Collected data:

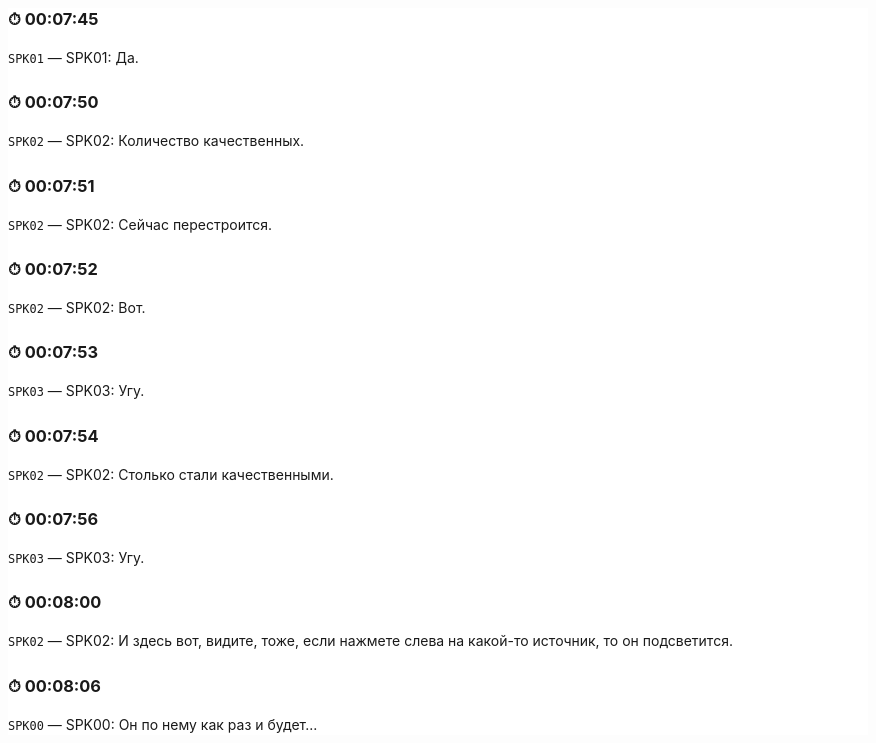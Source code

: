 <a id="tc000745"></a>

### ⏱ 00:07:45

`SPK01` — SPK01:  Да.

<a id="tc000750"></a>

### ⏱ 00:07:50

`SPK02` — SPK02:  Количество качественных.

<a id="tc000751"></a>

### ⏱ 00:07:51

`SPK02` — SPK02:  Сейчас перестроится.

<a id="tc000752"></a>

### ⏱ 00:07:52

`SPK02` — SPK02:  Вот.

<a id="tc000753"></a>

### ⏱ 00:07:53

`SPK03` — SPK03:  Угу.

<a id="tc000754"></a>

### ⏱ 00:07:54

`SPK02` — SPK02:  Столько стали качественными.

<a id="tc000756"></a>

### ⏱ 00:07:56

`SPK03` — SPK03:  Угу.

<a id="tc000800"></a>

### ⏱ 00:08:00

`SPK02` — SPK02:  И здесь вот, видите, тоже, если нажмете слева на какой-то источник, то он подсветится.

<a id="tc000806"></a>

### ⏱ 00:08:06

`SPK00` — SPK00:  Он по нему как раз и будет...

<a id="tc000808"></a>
---
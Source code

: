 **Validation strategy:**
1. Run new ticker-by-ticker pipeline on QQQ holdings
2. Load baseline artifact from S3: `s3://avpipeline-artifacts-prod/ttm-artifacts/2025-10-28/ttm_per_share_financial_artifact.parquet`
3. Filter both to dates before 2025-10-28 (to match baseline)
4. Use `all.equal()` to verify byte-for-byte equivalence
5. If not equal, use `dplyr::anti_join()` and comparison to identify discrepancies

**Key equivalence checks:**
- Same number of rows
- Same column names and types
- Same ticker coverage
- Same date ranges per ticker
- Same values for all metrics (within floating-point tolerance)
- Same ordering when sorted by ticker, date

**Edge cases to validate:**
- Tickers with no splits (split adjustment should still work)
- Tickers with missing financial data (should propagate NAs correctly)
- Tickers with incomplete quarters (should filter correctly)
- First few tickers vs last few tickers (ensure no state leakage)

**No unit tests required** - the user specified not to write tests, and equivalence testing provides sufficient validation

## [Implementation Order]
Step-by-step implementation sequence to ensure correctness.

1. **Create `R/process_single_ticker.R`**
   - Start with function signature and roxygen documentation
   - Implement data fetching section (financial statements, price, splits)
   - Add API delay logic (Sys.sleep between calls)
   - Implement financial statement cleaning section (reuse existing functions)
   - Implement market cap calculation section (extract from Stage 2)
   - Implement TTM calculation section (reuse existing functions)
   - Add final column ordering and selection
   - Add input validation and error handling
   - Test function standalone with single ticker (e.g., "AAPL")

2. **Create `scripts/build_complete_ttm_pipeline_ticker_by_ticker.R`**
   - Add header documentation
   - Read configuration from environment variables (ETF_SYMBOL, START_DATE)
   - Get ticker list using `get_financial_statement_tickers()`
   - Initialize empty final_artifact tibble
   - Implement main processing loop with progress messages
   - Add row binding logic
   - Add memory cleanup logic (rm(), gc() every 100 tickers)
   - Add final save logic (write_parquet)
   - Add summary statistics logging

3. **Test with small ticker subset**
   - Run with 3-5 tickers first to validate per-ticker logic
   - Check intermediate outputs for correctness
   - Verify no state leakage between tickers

What you have to do: Your task for the entries above: copy exactly the span starting with the line with "### ⏱ 00:07:45" and going on through the line with "### ⏱ 00:07:52", both lines included, and nothing else.

Exercise output:
### ⏱ 00:07:45

`SPK01` — SPK01:  Да.

<a id="tc000750"></a>

### ⏱ 00:07:50

`SPK02` — SPK02:  Количество качественных.

<a id="tc000751"></a>

### ⏱ 00:07:51

`SPK02` — SPK02:  Сейчас перестроится.

<a id="tc000752"></a>

### ⏱ 00:07:52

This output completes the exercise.